With falling rental rates and rising vacancies, the Brazilian office market is being plagued with a glut of new office construction. For some real estate managers, however, this oversupply could present some new buying opportunities.
The Class A office markets in São Paulo and Rio de Janeiro have risen to 28 million square feet and 15 million square feet, respectively, according to a new report from Paladin Realty Partners. Between 2012 and 2014, 9 million square feet to 10 million square feet was added to the market, while an additional 4 million is projected to come online this year, the firm said.
The excess Class A office inventory is a result of Brazil’s economic slowdown, which has led to slower absorption, as well as a significant amount of new supply that has been built by Brazil-focused real estate funds and large developers in recent years. From 2007 to 2012, prior to significant amounts of private equity real estate capital being raised, new supply ranged from 1 million square feet to 1.5 million square feet of new space a year, which was very easily absorbed by Brazil’s growing economy. But with office supply doubling or tripling in the ensuing years, “that was a train wreck waiting to happen,” said Fred Gortner, co-founder and chief operating officer at Paladin Realty.
In São Paulo, the office development pipeline is expected to drop off considerably after this year. Rio, however, will continue to see high levels of new supply through 2017, with 5 million square feet of additional space – or one-third of the current inventory – expected to come online over the next three years. “Given that its major industries, such as oil and gas and mining, are being especially impacted by the economic downturn, Rio will probably suffer much more than São Paulo,” said Daniel Takase, investment director in Paladin’s Brazil office.

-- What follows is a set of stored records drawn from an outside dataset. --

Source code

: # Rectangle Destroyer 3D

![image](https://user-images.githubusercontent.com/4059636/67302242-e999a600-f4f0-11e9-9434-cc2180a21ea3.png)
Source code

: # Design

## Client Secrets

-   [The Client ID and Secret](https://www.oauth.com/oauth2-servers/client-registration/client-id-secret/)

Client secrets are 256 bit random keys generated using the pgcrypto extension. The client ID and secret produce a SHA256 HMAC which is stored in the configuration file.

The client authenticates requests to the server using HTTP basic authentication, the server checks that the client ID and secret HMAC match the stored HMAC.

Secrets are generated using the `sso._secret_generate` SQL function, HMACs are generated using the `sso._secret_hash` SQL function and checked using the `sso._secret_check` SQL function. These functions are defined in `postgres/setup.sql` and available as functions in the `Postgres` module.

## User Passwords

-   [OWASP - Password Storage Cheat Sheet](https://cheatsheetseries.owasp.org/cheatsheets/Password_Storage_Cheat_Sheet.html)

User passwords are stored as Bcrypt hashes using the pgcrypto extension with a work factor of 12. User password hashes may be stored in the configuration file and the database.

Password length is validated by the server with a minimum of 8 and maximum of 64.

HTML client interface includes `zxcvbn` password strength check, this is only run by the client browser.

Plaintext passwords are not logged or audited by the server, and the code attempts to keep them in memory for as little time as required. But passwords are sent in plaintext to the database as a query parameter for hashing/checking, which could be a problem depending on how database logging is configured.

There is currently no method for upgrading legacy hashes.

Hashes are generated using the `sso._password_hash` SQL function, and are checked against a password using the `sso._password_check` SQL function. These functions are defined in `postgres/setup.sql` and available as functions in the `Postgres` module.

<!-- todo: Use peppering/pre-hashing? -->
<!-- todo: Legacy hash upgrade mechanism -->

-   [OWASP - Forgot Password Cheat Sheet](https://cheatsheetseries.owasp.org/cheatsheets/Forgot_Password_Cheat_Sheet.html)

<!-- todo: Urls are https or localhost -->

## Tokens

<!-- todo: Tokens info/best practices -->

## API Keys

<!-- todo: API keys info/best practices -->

Already, the markets have borne the negative impact of oversupply, with Class A rents falling by 22 percent in São Paulo and 10 percent in Rio, vacancy rates climbing to 24 percent and 18 percent, respectively, and cap rates rising by 100 basis points to 200 basis points. “These factors, combined with attractive currency levels, have created a compelling value proposition to acquire high-quality existing commercial properties at attractive prices,” Paladin said in its report.
“I see the next two to three years as a good time for US dollar-based investors to be acquiring high-quality commercial income-producing assets in Brazil,” said Gortner.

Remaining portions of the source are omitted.